Como primera dama, Onassis fue también una gran mecenas de las artes. Además de los funcionarios, diplomáticos y hombres de Estado que solían asistir a las cenas de Estado, Onassis invitaba a los principales escritores, artistas, músicos y científicos del país a mezclarse con sus políticos más importantes. El gran violinista Isaac Stern escribió a Onassis después de una de esas cenas: «Sería difícil decirle lo refrescante y alentador que es encontrar una atención y un respeto tan serios por las artes en la Casa Blanca. Para muchos de nosotros es uno de los acontecimientos más emocionantes del actual panorama cultural estadounidense.

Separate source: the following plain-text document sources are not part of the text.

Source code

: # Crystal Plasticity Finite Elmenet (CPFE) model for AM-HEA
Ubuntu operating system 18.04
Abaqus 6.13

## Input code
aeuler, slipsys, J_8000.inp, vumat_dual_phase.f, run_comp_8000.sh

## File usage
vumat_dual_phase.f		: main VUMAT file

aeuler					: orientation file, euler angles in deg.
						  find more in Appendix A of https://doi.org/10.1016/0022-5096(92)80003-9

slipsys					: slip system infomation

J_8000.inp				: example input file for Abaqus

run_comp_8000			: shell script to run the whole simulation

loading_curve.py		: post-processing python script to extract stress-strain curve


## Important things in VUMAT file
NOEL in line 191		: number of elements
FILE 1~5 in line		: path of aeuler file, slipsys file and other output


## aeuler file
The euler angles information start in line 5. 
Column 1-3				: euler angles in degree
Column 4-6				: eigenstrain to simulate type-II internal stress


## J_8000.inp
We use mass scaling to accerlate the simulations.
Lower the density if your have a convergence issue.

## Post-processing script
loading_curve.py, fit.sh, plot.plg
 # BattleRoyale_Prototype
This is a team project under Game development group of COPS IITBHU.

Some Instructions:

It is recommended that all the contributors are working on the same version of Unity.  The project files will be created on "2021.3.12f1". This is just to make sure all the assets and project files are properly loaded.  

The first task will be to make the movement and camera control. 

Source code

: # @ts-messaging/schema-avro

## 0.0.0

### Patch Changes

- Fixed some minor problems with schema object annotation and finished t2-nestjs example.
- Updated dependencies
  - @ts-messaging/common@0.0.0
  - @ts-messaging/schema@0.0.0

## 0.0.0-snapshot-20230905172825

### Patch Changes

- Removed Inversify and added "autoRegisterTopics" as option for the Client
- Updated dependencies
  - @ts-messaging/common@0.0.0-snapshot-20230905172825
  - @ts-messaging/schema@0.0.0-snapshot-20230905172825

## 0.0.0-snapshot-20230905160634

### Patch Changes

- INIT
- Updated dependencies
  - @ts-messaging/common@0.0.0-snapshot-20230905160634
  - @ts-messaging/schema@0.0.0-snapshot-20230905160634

Además, Onassis viajaba con frecuencia al extranjero, tanto con el presidente como en solitario, y su profundo conocimiento de las culturas e idiomas extranjeros (hablaba con fluidez francés, español e italiano) contribuyó a cosechar buena voluntad hacia Estados Unidos. Fue tan bien recibida en Francia que el presidente Kennedy se presentó como «el hombre que acompañó a Jacqueline Kennedy a París». El asesor presidencial Clark Clifford escribió a Onassis: «De vez en cuando, una persona captura la imaginación de la gente de todo el mundo. Usted lo ha hecho; y lo que es más importante, gracias a su amabilidad y tacto, ha transformado este raro logro en un activo increíblemente importante para esta nación.

Asesinato de JFK

El 22 de noviembre de 1963, Onassis viajaba junto al presidente en un Lincoln Continental descapotable ante una multitud que lo aclamaba en Dallas, Texas, cuando Lee Harvey Oswald le disparó y mató, enviando a Onassis a la edad de 34 años. La compostura estoica de la primera dama con su traje rosa manchado de sangre se convirtió en el símbolo del luto nacional. También fue Onassis quien, tras la muerte del presidente, proporcionó una metáfora de la administración de su marido que ha permanecido como símbolo duradero: Camelot, el idílico castillo del legendario Rey Arturo. «Habrá grandes presidentes de nuevo», dijo Onassis, «pero nunca habrá otro Camelot». Sin embargo, éste murió sólo siete años después, en 1975, dejando a Onassis viuda por segunda vez.

Tras la muerte de su segundo marido, Onassis retomó la prometedora carrera que había quedado en suspenso cuando se casó con Kennedy. Entró a trabajar como editora en la editorial Viking Press de Nueva York y luego se trasladó a Doubleday, donde ocupó el puesto de editora principal.

Jacqueline Bouvier Kennedy Onassis murió el 19 de mayo de 1994, a la edad de 64 años. Está enterrada junto a la tumba del presidente John F. Kennedy en el Cementerio Nacional de Arlington, que está marcado con la llama eterna.

Onassis sigue siendo considerada una de las primeras damas más queridas e icónicas de la historia de Estados Unidos. A lo largo de su vida, fue una presencia omnipresente en las listas de las mujeres más admiradas y respetadas del mundo. Erudita, bella y de gran clase, Onassis ha llegado a simbolizar toda una época de la cultura estadounidense. "Ella personificó la elegancia en la era posterior a la Segunda Guerra Mundial" dijo una vez el historiador Douglas Brinkley. "Nunca ha habido una primera dama como Jacqueline Kennedy, no sólo por su belleza, sino porque fue capaz de dar nombre a toda una época"Camelot" … ninguna otra primera dama del siglo XX podrá tener esa aura. Ella'se ha convertido en un icono.